### Input material
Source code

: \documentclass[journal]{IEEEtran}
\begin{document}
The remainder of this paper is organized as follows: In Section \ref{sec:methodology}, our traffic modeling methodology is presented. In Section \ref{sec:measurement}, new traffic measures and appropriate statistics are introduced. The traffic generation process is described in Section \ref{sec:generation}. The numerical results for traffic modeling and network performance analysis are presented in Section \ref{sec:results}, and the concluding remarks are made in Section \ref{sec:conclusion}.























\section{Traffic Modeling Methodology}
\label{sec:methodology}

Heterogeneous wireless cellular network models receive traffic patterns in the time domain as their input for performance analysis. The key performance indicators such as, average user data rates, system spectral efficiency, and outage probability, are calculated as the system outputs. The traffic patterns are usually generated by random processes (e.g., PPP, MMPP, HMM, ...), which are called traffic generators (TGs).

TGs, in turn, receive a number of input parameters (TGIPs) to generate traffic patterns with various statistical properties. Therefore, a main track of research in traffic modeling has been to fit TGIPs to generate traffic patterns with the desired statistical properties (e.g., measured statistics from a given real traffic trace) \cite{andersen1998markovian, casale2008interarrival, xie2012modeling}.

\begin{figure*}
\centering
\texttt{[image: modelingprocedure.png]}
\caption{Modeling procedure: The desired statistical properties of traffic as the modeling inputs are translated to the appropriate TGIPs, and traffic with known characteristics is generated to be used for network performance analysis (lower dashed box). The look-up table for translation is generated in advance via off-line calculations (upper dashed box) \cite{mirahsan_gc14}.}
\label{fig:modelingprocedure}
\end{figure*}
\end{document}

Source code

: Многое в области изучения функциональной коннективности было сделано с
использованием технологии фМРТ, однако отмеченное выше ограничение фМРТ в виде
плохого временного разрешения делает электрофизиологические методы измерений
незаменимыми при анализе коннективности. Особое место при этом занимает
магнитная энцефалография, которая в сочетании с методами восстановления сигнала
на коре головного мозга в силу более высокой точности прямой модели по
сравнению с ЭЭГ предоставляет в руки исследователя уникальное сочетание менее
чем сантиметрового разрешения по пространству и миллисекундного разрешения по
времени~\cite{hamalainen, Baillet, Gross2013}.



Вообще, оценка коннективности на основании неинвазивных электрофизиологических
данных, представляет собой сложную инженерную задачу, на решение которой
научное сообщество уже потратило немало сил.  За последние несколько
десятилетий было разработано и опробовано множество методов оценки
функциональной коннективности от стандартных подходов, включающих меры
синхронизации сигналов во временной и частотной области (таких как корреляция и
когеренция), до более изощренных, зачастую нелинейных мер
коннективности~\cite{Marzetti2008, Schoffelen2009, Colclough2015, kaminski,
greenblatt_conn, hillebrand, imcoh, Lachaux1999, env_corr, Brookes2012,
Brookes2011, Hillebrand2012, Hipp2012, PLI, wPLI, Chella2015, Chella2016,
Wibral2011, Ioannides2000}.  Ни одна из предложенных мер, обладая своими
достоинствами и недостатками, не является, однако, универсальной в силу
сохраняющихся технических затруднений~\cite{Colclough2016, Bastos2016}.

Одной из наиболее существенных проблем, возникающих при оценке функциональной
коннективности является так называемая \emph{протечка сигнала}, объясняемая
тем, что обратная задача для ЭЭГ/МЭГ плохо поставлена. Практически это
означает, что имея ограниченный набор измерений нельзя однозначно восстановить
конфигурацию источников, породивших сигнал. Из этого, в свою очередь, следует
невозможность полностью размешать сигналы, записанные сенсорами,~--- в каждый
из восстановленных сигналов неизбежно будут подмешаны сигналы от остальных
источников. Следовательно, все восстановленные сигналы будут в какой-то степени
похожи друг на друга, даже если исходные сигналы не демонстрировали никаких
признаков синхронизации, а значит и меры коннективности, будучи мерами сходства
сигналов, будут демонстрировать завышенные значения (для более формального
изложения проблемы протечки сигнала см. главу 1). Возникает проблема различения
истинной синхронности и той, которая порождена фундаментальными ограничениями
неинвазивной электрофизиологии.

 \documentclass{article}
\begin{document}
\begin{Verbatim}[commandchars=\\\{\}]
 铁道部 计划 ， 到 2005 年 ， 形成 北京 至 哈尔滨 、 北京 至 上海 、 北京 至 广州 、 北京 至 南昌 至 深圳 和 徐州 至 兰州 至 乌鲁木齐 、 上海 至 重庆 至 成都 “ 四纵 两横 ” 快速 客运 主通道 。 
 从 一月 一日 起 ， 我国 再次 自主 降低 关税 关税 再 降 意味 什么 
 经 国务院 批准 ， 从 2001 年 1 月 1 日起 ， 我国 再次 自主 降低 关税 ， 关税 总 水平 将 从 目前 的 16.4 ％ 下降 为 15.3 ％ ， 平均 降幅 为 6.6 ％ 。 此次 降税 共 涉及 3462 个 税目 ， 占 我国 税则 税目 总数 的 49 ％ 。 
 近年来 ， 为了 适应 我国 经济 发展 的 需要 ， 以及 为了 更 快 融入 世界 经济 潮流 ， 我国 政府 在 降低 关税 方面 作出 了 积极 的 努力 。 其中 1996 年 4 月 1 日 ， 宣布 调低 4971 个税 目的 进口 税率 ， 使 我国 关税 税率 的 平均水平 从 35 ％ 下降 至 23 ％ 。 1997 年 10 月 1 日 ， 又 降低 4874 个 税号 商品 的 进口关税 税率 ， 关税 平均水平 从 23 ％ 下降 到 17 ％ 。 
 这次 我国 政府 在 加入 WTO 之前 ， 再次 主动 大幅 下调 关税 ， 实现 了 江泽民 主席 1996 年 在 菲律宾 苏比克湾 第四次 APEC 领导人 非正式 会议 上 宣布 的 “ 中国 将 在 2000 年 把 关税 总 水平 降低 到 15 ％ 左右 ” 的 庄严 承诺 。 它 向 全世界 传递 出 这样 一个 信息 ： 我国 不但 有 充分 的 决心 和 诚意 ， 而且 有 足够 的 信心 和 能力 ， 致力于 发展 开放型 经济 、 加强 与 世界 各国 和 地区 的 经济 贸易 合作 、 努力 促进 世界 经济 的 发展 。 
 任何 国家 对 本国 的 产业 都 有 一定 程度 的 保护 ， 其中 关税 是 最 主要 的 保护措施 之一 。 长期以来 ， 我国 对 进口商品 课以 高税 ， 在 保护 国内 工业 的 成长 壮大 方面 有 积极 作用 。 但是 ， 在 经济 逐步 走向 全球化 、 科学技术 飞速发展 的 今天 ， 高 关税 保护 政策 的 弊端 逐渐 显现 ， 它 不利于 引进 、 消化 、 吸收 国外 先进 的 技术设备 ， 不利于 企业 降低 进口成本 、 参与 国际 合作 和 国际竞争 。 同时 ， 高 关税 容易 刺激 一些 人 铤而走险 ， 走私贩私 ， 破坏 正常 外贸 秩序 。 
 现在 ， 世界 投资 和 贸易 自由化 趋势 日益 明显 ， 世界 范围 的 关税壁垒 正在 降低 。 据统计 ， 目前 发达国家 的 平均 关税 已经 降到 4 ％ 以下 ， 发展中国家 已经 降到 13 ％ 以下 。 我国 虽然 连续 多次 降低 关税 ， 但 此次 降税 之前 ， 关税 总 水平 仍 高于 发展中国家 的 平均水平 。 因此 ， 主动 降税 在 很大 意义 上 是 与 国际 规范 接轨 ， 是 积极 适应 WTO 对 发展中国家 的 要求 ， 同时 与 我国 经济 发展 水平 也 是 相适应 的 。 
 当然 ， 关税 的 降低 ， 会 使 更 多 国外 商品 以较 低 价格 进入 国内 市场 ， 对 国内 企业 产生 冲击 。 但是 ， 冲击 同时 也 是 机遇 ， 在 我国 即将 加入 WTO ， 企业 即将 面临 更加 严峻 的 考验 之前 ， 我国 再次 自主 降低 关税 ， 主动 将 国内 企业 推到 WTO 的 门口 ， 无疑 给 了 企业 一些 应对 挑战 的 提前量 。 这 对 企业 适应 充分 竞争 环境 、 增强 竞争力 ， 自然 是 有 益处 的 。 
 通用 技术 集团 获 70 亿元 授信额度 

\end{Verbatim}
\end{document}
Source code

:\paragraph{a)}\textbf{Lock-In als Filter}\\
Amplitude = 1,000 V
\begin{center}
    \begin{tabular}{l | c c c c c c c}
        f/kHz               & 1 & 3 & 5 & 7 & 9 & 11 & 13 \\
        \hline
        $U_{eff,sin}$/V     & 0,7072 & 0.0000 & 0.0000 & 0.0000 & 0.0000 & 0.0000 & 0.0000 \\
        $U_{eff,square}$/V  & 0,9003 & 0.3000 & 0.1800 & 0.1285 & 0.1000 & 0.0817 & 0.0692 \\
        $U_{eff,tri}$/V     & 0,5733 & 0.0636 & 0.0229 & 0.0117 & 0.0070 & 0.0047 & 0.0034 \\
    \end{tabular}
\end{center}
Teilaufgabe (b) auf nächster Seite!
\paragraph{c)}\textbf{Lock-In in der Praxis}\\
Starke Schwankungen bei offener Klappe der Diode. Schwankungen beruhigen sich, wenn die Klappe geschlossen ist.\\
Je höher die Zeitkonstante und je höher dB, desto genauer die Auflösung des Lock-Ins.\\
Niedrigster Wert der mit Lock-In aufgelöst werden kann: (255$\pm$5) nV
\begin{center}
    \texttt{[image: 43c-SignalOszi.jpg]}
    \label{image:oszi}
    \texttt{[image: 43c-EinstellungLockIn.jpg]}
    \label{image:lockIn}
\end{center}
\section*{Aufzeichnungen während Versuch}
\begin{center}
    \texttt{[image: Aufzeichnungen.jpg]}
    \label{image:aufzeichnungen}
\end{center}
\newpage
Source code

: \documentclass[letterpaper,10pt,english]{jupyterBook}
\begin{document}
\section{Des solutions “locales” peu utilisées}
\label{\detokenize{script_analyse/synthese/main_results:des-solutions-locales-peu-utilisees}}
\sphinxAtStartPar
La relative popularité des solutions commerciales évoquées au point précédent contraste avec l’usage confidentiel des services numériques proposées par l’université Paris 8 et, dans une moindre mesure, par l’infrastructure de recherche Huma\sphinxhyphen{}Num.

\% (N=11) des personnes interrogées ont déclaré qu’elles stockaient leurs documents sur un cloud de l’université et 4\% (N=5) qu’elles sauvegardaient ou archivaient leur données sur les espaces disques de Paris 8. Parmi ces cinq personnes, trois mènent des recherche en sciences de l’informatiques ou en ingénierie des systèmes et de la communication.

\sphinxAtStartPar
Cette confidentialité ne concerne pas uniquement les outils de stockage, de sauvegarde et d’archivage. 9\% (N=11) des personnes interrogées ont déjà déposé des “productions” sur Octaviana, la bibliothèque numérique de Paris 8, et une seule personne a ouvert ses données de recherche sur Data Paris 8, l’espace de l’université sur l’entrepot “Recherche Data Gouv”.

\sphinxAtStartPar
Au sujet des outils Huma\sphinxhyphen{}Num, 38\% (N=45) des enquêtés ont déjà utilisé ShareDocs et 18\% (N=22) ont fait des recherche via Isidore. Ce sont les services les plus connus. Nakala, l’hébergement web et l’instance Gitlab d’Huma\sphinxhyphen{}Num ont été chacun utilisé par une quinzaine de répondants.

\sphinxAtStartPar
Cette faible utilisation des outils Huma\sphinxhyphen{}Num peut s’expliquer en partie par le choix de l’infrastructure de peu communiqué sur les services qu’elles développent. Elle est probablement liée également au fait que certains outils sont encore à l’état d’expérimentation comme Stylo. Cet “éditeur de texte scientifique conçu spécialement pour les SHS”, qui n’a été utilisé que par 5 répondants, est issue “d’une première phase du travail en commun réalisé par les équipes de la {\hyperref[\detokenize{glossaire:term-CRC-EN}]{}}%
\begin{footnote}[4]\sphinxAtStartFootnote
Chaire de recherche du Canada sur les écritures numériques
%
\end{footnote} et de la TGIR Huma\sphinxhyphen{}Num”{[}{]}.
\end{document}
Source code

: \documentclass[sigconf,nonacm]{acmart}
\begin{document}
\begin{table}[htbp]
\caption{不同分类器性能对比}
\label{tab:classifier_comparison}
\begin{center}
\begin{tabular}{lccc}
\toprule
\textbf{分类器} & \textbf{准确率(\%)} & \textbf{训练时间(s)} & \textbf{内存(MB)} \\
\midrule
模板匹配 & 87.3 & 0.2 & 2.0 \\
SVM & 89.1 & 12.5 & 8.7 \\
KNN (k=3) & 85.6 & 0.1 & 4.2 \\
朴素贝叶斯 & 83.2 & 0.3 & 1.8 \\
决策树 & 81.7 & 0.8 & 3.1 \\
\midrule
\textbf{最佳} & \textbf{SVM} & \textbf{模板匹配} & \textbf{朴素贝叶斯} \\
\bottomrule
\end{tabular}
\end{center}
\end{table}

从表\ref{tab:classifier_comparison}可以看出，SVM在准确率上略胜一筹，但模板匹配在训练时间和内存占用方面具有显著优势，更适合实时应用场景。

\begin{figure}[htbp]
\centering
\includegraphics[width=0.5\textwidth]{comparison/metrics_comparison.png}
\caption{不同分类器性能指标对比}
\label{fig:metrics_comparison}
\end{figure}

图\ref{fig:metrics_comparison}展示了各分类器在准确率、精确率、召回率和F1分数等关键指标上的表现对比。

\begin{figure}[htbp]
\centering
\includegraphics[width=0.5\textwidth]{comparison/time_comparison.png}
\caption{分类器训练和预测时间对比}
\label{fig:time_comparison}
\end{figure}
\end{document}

### Exercise requirements
Which lines in the listing above hold the word "функциональной"? Show each of them.

### Output of the exercise
: Многое в области изучения функциональной коннективности было сделано с
функциональной коннективности от стандартных подходов, включающих меры
Одной из наиболее существенных проблем, возникающих при оценке функциональной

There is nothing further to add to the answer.